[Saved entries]
※

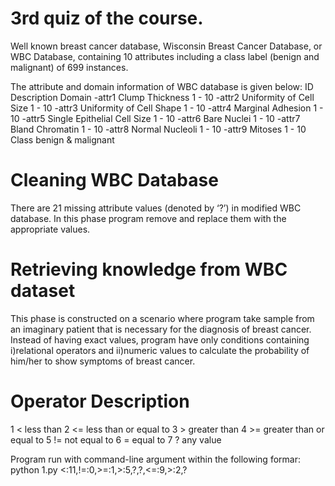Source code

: # 3rd quiz of the course.

Well known breast cancer database, Wisconsin Breast Cancer Database, or WBC Database,
containing 10 attributes including a class label (benign and malignant) of 699 instances.

The attribute and domain information of WBC database is given below:
ID       Description                     Domain
-attr1   Clump Thickness                 1 - 10
-attr2   Uniformity of Cell Size         1 - 10
-attr3   Uniformity of Cell Shape        1 - 10
-attr4   Marginal Adhesion               1 - 10
-attr5   Single Epithelial Cell Size     1 - 10
-attr6   Bare Nuclei                     1 - 10
-attr7   Bland Chromatin                 1 - 10
-attr8   Normal Nucleoli                 1 - 10
-attr9   Mitoses                         1 - 10
Class                           benign & malignant


# Cleaning WBC Database
There  are  21  missing  attribute  values  (denoted  by  ‘?’)   in  modified  WBC
database.  In this phase program remove and replace them with the appropriate values.

# Retrieving knowledge from WBC dataset
This phase is constructed on a scenario where program take sample from an imaginary patient
that is necessary for the diagnosis of breast cancer. Instead of having exact values, program have only conditions containing
i)relational operators and
ii)numeric values to  calculate  the probability of him/her to show symptoms of breast cancer.

#       Operator        Description
1       <               less than
2       <=              less than or equal to
3       >               greater than
4       >=              greater than or equal to
5       !=              not equal to
6       =               equal to
7       ?               any value

Program run with command-line argument within the following formar:
        python 1.py <:11,!=:0,>=:1,>:5,?,?,<=:9,>:2,?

※

Return every entry above word for word, leaving pictures out.

*SOLUTION TO THIS EXERCISE*.
Source code

: # 3rd quiz of the course.

Well known breast cancer database, Wisconsin Breast Cancer Database, or WBC Database,
containing 10 attributes including a class label (benign and malignant) of 699 instances.

The attribute and domain information of WBC database is given below:
ID       Description                     Domain
-attr1   Clump Thickness                 1 - 10
-attr2   Uniformity of Cell Size         1 - 10
-attr3   Uniformity of Cell Shape        1 - 10
-attr4   Marginal Adhesion               1 - 10
-attr5   Single Epithelial Cell Size     1 - 10
-attr6   Bare Nuclei                     1 - 10
-attr7   Bland Chromatin                 1 - 10
-attr8   Normal Nucleoli                 1 - 10
-attr9   Mitoses                         1 - 10
Class                           benign & malignant


# Cleaning WBC Database
There  are  21  missing  attribute  values  (denoted  by  ‘?’)   in  modified  WBC
database.  In this phase program remove and replace them with the appropriate values.

# Retrieving knowledge from WBC dataset
This phase is constructed on a scenario where program take sample from an imaginary patient
that is necessary for the diagnosis of breast cancer. Instead of having exact values, program have only conditions containing
i)relational operators and
ii)numeric values to  calculate  the probability of him/her to show symptoms of breast cancer.

#       Operator        Description
1       <               less than
2       <=              less than or equal to
3       >               greater than
4       >=              greater than or equal to
5       !=              not equal to
6       =               equal to
7       ?               any value

Program run with command-line argument within the following formar:
        python 1.py <:11,!=:0,>=:1,>:5,?,?,<=:9,>:2,?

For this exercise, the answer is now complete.